Solo Scriptura · Chapter 91

The Narrow Sea

Truth against fracture

6 min read

In Algeciras, Lucia Benitez shows Elias a border that lies by shore, turning one rescued man into two convenient jurisdictions and no accountable custody.

Chapter 91 — The Narrow Sea

Algeciras smelled like diesel worked thin by salt.

The station did not open onto the sea all at once. First freight fencing. Then truck light. Then the low metallic throat of a ferry horn somewhere beyond warehouses and customs lanes. Only after that did the water appear, silver in slices between cranes.

Noor stepped onto the platform and stopped hard enough that Adaeze nearly collided with her.

"I object already," Noor said.

"To Spain?" Adaeze asked.

"To chokepoints."

Micah adjusted the travel copy under his arm and looked toward the freight lights.

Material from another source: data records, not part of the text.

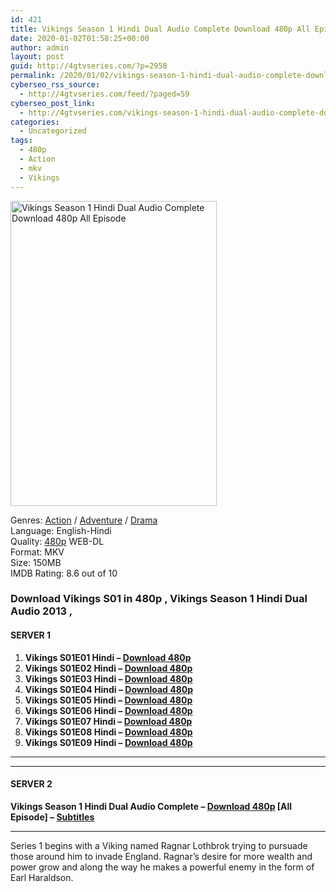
 ```yaml
---
id: 421
title: Vikings Season 1 Hindi Dual Audio Complete Download 480p All Episode
date: 2020-01-02T01:58:25+00:00
author: admin
layout: post
guid: http://4gtvseries.com/?p=2958
permalink: /2020/01/02/vikings-season-1-hindi-dual-audio-complete-download-480p-all-episode-2/
cyberseo_rss_source:
  - http://4gtvseries.com/feed/?paged=59
cyberseo_post_link:
  - http://4gtvseries.com/vikings-season-1-hindi-dual-audio-complete-download-480p-all-episode/
categories:
  - Uncategorized
tags:
  - 480p
  - Action
  - mkv
  - Vikings
---
```

<img loading="lazy" class="aligncenter" src="https://2.bp.blogspot.com/-55MABuvAKV0/XgzSLGK_daI/AAAAAAAAAwY/hdmtmyi-easWWKdWLO1AEFS6HyDCm7umACK4BGAYYCw/s1600/Vikings%2BSeason%2B1%2BHindi.jpg" alt="Vikings Season 1 Hindi Dual Audio Complete Download 480p All Episode" width="330" height="488" />

Genres: <a href="http://4gtvseries.com/tag/action/" data-wpel-link="internal">Action</a> / <a href="http://4gtvseries.com/tag/adventure/" data-wpel-link="internal">Adventure</a> / <a href="http://4gtvseries.com/tag/drama/" data-wpel-link="internal">Drama</a>  
Language: English-Hindi  
Quality:&nbsp;<a href="http://4gtvseries.com/tag/480p/" data-wpel-link="internal">480p</a> WEB-DL  
Format: MKV  
Size: 150MB  
IMDB Rating: 8.6 out of 10

### **Download Vikings S01 in 480p , Vikings Season 1 Hindi Dual Audio 2013 ,&nbsp;**

#### <span><strong>SERVER 1</strong></span>

  1. **Vikings S01E01 Hindi – <a href="http://slink.dl480p.xyz/3Vn99Wp" data-wpel-link="external" target="_blank" rel="nofollow external noopener noreferrer" class="wpel-icon-left"><i class="wpel-icon fa fa-download" aria-hidden="true"></i>Download 480p</a>**
  2. **Vikings S01E02 Hindi – <a href="http://slink.dl480p.xyz/3IXkkE" data-wpel-link="external" target="_blank" rel="nofollow external noopener noreferrer" class="wpel-icon-left"><i class="wpel-icon fa fa-download" aria-hidden="true"></i>Download 480p</a>**
  3. **Vikings S01E03 Hindi – <a href="http://slink.dl480p.xyz/bAQg" data-wpel-link="external" target="_blank" rel="nofollow external noopener noreferrer" class="wpel-icon-left"><i class="wpel-icon fa fa-download" aria-hidden="true"></i>Download 480p</a>**
  4. **Vikings S01E04 Hindi – <a href="http://slink.dl480p.xyz/NOoWEj9" data-wpel-link="external" target="_blank" rel="nofollow external noopener noreferrer" class="wpel-icon-left"><i class="wpel-icon fa fa-download" aria-hidden="true"></i>Download 480p</a>**
  5. **Vikings S01E05 Hindi – <a href="http://slink.dl480p.xyz/r9fdgMyB" data-wpel-link="external" target="_blank" rel="nofollow external noopener noreferrer" class="wpel-icon-left"><i class="wpel-icon fa fa-download" aria-hidden="true"></i>Download 480p</a>**
  6. **Vikings S01E06 Hindi – <a href="http://slink.dl480p.xyz/STnfEf0P" data-wpel-link="external" target="_blank" rel="nofollow external noopener noreferrer" class="wpel-icon-left"><i class="wpel-icon fa fa-download" aria-hidden="true"></i>Download 480p</a>**
  7. **Vikings S01E07 Hindi – <a href="http://slink.dl480p.xyz/GldNjK" data-wpel-link="external" target="_blank" rel="nofollow external noopener noreferrer" class="wpel-icon-left"><i class="wpel-icon fa fa-download" aria-hidden="true"></i>Download 480p</a>**
  8. **Vikings S01E08 Hindi – <a href="http://slink.dl480p.xyz/VDuxU" data-wpel-link="external" target="_blank" rel="nofollow external noopener noreferrer" class="wpel-icon-left"><i class="wpel-icon fa fa-download" aria-hidden="true"></i>Download 480p</a>**
  9. **Vikings S01E09 Hindi – <a href="http://slink.dl480p.xyz/ZopS" data-wpel-link="external" target="_blank" rel="nofollow external noopener noreferrer" class="wpel-icon-left"><i class="wpel-icon fa fa-download" aria-hidden="true"></i>Download 480p</a>**

* * *

* * *

#### <span><strong>SERVER 2</strong></span>

**Vikings Season 1 Hindi Dual Audio Complete – <a href="http://dl480p.xyz/3100/" data-wpel-link="external" target="_blank" rel="nofollow external noopener noreferrer" class="wpel-icon-left"><i class="wpel-icon fa fa-download" aria-hidden="true"></i>Download 480p</a> [All Episode] – <a href="https://subscene.com/subtitles/vikings-first-season" data-wpel-link="external" target="_blank" rel="nofollow external noopener noreferrer" class="wpel-icon-left"><i class="wpel-icon fa fa-download" aria-hidden="true"></i>Subtitles</a>**

* * *

Series 1 begins with a Viking named Ragnar Lothbrok trying to pursuade those around him to invade England. Ragnar’s desire for more wealth and power grow and along the way he makes a powerful enemy in the form of Earl Haraldson.

<div align="center">
</div>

"The chokepoint objects back."

The western line on Noor's tablet had changed again during the last hour of the ride. Not one point. Not even one coast. Algeciras burned bright under freight and ferry movement. Ceuta answered sharper and meaner to the south. Then the line crossed the water and broke again between Tangier and Fnideq, where the shore seemed to bristle under official attention.

"Two countries," Elias said.

Noor shook her head.

"Worse. One argument pretending to be two."

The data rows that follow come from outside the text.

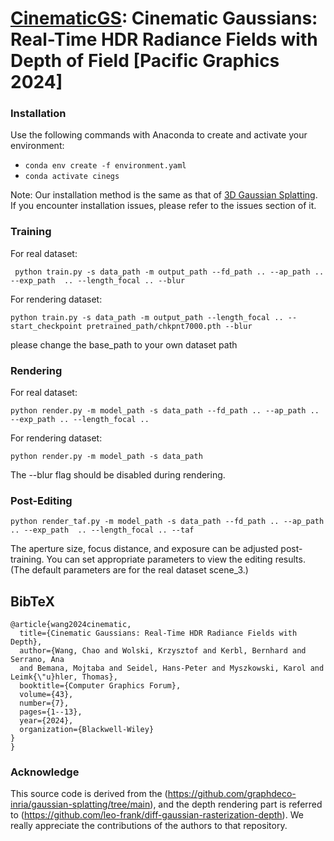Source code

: # [CinematicGS](https://cinegs.mpi-inf.mpg.de/): Cinematic Gaussians:  Real-Time HDR Radiance Fields with Depth of Field [Pacific Graphics 2024]


### Installation
Use the following commands with Anaconda to create and activate your environment:
  - ```conda env create -f environment.yaml```
  - ```conda activate cinegs```
    
Note:
Our installation method is the same as that of [3D Gaussian Splatting](https://github.com/graphdeco-inria/gaussian-splatting/tree/main). If you encounter installation issues, please refer to the issues section of it.

### Training
For real dataset:

```
 python train.py -s data_path -m output_path --fd_path .. --ap_path .. --exp_path  .. --length_focal .. --blur
```
For rendering dataset:

```
python train.py -s data_path -m output_path --length_focal .. --start_checkpoint pretrained_path/chkpnt7000.pth --blur
```


please change the base_path to your own dataset path

### Rendering
For real dataset:

```
python render.py -m model_path -s data_path --fd_path .. --ap_path .. --exp_path .. --length_focal ..
```

For rendering dataset:

```
python render.py -m model_path -s data_path
```

The --blur flag should be disabled during rendering.

### Post-Editing

```
python render_taf.py -m model_path -s data_path --fd_path .. --ap_path .. --exp_path  .. --length_focal .. --taf
```

The aperture size, focus distance, and exposure can be adjusted post-training. You can set appropriate parameters to view the editing results. (The default parameters are for the real dataset scene_3.)


<section class="section" id="BibTeX">
  <div class="container is-max-desktop content">
    <h2 class="title">BibTeX</h2>
    <pre><code>@article{wang2024cinematic,
  title={Cinematic Gaussians: Real-Time HDR Radiance Fields with Depth},
  author={Wang, Chao and Wolski, Krzysztof and Kerbl, Bernhard and Serrano, Ana 
  and Bemana, Mojtaba and Seidel, Hans-Peter and Myszkowski, Karol and Leimk{\"u}hler, Thomas},
  booktitle={Computer Graphics Forum},
  volume={43},
  number={7},
  pages={1--13},
  year={2024},
  organization={Blackwell-Wiley}
}
}</code></pre>
  </div>
</section>

### Acknowledge
This source code is derived from the (https://github.com/graphdeco-inria/gaussian-splatting/tree/main), and the depth rendering part is referred to (https://github.com/leo-frank/diff-gaussian-rasterization-depth). We really appreciate the contributions of the authors to that repository.



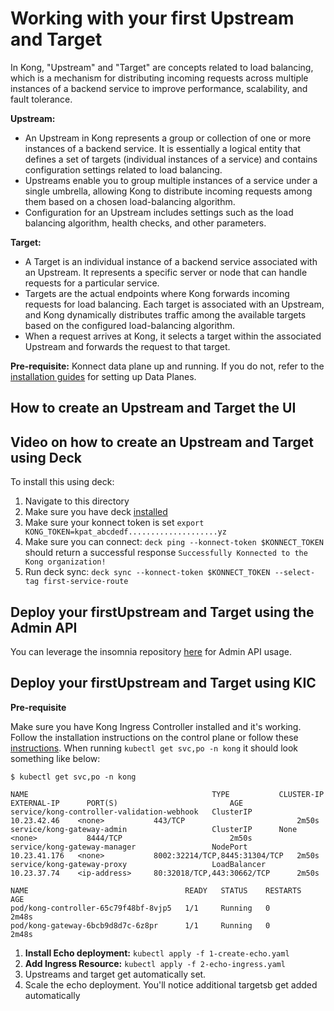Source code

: # Working with your first Upstream and Target

In Kong, "Upstream" and "Target" are concepts related to load balancing, which is a mechanism for distributing incoming requests across multiple instances of a backend service to improve performance, scalability, and fault tolerance.

**Upstream:**

- An Upstream in Kong represents a group or collection of one or more instances of a backend service. It is essentially a logical entity that defines a set of targets (individual instances of a service) and contains configuration settings related to load balancing.
- Upstreams enable you to group multiple instances of a service under a single umbrella, allowing Kong to distribute incoming requests among them based on a chosen load-balancing algorithm.
- Configuration for an Upstream includes settings such as the load balancing algorithm, health checks, and other parameters.

**Target:**

- A Target is an individual instance of a backend service associated with an Upstream. It represents a specific server or node that can handle requests for a particular service.
- Targets are the actual endpoints where Kong forwards incoming requests for load balancing. Each target is associated with an Upstream, and Kong dynamically distributes traffic among the available targets based on the configured load-balancing algorithm.
- When a request arrives at Kong, it selects a target within the associated Upstream and forwards the request to that target.



**Pre-requisite:** Konnect data plane up and running. If you do not, refer to the [installation guides](../../install/) for setting up Data Planes.

## How to create an Upstream and Target the UI

<!--
[![Adding newUpstream and Target using the UI](./images/)](https://youtu.be/ "Adding newUpstream and Target using the Admin API")
-->

## Video on how to create an Upstream and Target using Deck

<!--
[![Adding newUpstream and Target using the Admin API](./images/)](https://youtu.be/ "Adding newUpstream and Target using Deck")
-->

To install this using deck:

1. Navigate to this directory
2. Make sure you have deck [installed](https://docs.konghq.com/deck/latest/installation/)
3. Make sure your konnect token is set `export KONG_TOKEN=kpat_abcdedf....................yz`
4. Make sure you can connect: `deck ping --konnect-token $KONNECT_TOKEN` should return a successful response `Successfully Konnected to the Kong organization!`
5. Run deck sync: `deck sync --konnect-token $KONNECT_TOKEN --select-tag first-service-route`


## Deploy your firstUpstream and Target using the Admin API

You can leverage the insomnia repository [here](https://github.com/irishtek-solutions/kong-konnect-inso) for Admin API usage.

<!--
[![Adding newUpstream and Target using the Admin API](./images/)](https://youtu.be/ "Adding newUpstream and Target using the Admin API")
-->

## Deploy your firstUpstream and Target using KIC

<!--
[![Adding newUpstream and Target using KIC(./images/)](https://youtu.be/ "Adding newUpstream and Target using the Admin API")
-->

**Pre-requisite**

Make sure you have Kong Ingress Controller installed and it's working. Follow the installation instructions on the control plane or follow these [instructions](../../install/kic-install/). When running  `kubectl get svc,po -n kong` it should look something like below:

```
$ kubectl get svc,po -n kong

NAME                                         TYPE           CLUSTER-IP     EXTERNAL-IP      PORT(S)                         AGE
service/kong-controller-validation-webhook   ClusterIP      10.23.42.46    <none>           443/TCP                         2m50s
service/kong-gateway-admin                   ClusterIP      None           <none>           8444/TCP                        2m50s
service/kong-gateway-manager                 NodePort       10.23.41.176   <none>           8002:32214/TCP,8445:31304/TCP   2m50s
service/kong-gateway-proxy                   LoadBalancer   10.23.37.74    <ip-address>     80:32018/TCP,443:30662/TCP      2m50s

NAME                                   READY   STATUS    RESTARTS   AGE
pod/kong-controller-65c79f48bf-8vjp5   1/1     Running   0          2m48s
pod/kong-gateway-6bcb9d8d7c-6z8pr      1/1     Running   0          2m48s
```

1. **Install Echo deployment:** `kubectl apply -f 1-create-echo.yaml`
2. **Add Ingress Resource:** `kubectl apply -f 2-echo-ingress.yaml` 
3. Upstreams and target get automatically set.
4. Scale the echo deployment. You'll notice additional targetsb get added automatically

She saw Lucia before the others did.

The woman stood beneath a departures board that listed ferries instead of trains, hands in the pockets of a dark windbreaker, a cardboard tube tucked under one arm and a canvas satchel fat with copied pages hanging from her shoulder. Mid-fifties, olive skin gone hard from sun and work, gray in her black hair at the temples, no wasted movement anywhere.

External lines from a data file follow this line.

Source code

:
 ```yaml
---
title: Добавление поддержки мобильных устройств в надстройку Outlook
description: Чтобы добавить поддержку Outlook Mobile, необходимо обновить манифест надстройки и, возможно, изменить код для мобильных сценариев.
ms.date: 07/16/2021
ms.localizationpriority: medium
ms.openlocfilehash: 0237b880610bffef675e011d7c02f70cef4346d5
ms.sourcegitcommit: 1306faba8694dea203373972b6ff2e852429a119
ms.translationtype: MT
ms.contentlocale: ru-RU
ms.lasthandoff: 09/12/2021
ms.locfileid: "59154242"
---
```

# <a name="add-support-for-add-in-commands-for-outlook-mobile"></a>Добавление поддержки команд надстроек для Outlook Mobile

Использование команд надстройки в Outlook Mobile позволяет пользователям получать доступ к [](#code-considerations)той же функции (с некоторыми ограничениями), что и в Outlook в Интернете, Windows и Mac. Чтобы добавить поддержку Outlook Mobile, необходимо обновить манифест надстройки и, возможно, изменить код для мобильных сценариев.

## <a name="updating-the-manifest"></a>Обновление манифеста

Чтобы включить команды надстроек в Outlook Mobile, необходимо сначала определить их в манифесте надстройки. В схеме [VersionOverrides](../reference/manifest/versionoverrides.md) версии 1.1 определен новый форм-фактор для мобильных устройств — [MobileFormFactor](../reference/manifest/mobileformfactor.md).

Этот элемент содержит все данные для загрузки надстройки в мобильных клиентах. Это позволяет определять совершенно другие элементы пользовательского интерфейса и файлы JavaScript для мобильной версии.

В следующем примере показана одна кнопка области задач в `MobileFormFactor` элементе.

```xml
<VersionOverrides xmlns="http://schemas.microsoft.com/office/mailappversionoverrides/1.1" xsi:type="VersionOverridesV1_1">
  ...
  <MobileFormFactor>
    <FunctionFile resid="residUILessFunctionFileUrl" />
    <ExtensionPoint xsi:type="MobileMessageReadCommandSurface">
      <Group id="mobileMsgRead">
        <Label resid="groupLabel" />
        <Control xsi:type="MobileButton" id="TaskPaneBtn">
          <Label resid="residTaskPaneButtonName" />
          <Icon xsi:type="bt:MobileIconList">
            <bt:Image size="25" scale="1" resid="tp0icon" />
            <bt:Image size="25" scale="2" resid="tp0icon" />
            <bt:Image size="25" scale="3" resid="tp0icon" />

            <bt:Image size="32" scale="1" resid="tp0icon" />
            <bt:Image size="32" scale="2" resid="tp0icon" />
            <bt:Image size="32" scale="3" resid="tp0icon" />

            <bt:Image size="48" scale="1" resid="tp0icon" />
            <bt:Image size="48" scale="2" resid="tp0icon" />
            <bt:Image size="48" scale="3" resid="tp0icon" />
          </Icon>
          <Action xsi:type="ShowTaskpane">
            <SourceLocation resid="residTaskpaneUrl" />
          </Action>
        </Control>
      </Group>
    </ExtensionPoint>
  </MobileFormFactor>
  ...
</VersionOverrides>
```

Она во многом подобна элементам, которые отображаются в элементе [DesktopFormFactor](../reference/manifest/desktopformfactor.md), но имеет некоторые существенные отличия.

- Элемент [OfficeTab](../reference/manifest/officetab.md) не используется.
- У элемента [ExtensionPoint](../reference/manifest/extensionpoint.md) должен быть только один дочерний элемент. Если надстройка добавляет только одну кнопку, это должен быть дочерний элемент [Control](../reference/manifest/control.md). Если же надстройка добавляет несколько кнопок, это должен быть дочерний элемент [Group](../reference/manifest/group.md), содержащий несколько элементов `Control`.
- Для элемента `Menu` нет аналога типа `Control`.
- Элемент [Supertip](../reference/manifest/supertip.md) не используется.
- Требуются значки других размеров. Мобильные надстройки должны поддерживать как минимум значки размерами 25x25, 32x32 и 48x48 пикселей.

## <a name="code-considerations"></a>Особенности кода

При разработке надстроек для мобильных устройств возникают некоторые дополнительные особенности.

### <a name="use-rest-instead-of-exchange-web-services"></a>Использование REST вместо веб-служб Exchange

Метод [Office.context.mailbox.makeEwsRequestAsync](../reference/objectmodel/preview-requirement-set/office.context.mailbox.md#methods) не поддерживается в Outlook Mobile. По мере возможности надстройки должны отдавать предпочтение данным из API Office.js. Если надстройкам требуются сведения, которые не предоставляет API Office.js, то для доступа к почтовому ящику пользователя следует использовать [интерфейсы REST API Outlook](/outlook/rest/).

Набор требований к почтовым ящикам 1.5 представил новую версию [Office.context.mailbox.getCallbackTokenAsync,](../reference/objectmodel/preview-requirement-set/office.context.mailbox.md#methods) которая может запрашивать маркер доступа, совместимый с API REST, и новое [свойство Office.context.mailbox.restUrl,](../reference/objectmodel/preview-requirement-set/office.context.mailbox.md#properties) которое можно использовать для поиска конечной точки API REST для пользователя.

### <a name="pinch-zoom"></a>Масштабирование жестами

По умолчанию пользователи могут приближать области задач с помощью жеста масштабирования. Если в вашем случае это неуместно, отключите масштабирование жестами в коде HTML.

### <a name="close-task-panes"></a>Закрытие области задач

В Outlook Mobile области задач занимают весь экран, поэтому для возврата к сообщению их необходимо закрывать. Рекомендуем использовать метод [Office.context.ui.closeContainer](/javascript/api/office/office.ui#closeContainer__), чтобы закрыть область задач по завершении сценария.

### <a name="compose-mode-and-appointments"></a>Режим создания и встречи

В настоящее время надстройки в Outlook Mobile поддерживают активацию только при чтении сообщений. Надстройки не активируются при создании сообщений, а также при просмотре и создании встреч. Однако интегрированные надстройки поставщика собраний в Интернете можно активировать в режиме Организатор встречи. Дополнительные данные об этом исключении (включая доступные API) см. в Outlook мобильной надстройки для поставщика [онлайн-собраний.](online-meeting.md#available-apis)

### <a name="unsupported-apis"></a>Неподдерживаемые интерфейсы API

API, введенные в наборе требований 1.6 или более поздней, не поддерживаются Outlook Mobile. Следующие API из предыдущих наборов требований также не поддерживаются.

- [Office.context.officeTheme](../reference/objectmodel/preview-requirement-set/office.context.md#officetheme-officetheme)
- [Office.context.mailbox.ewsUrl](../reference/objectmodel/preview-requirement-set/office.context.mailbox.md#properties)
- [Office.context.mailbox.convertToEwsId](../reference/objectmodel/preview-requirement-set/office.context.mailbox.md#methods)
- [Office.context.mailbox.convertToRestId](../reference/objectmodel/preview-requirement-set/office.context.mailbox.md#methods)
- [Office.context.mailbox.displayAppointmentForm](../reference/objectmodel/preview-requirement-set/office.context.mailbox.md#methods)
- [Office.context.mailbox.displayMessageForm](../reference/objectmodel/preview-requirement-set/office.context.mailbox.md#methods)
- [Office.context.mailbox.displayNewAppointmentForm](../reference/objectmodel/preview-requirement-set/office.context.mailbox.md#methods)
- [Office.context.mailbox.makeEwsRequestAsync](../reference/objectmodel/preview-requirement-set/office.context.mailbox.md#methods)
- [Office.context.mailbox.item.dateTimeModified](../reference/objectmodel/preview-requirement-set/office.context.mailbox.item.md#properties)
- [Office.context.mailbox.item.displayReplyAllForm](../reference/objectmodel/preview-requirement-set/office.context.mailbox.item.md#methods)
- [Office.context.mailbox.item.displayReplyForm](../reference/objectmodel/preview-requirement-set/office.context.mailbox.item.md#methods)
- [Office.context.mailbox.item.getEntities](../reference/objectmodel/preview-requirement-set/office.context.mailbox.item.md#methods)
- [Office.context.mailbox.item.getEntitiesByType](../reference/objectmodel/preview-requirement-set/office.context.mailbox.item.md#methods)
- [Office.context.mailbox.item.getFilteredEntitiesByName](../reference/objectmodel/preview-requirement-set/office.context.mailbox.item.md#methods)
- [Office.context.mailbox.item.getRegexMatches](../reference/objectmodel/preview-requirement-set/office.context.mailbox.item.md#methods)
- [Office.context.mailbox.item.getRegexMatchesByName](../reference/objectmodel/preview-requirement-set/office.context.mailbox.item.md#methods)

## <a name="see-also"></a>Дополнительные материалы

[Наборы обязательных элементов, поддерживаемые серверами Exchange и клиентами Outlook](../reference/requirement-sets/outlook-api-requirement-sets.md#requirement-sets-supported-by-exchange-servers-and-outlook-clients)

When they approached, she did not ask who they were. She looked at the travel copy under Micah's arm, then at Elias, and said:

"Good. You came before the paperwork settled."

Noor blinked.

"That is an unsettling greeting."

Lucia took this as agreement.

"Lucia Benitez," she said. "Former ferry manifests. Presently parish accompaniment, port translation, and unpaid witness against maritime euphemism."

Adaeze smiled immediately.

"You sound useful."

"I am tired," Lucia said. "Useful is occasionally a side effect."

She turned without checking whether they followed.

They crossed above a freight access lane where trucks waited under sodium light for documents that seemed, from the expressions of the men holding them, to have already failed. The ferry terminal below was all scanners, metal barriers, vending machines, and official blue signage announcing routes as if route and permission had ever been the same thing. Lucia took them past a chapel no larger than a customs office and up one more narrow stair to a room with two mismatched tables, a kettle, stacks of copied pages held flat under ceramic mugs, and old ferry posters on the wall advertising Tangier Med and Ceuta like vacation promises no honest person had made in years.

At the window, the harbor moved. Not gracefully. Decisively.

Lucia set her tube on the table and pulled out a map already patched with pencil marks, copied grids, and colored tabs.

"Before we do names," she said, "you need the grammar."

Noor sat at once.

"Yes."

Lucia flattened the map.

Algeciras. Tarifa. Ceuta. The line of the Moroccan coast opposite. Tangier. Fnideq. The little teeth of the enclave perimeter where fencing seemed to run directly into surf and then keep arguing anyway.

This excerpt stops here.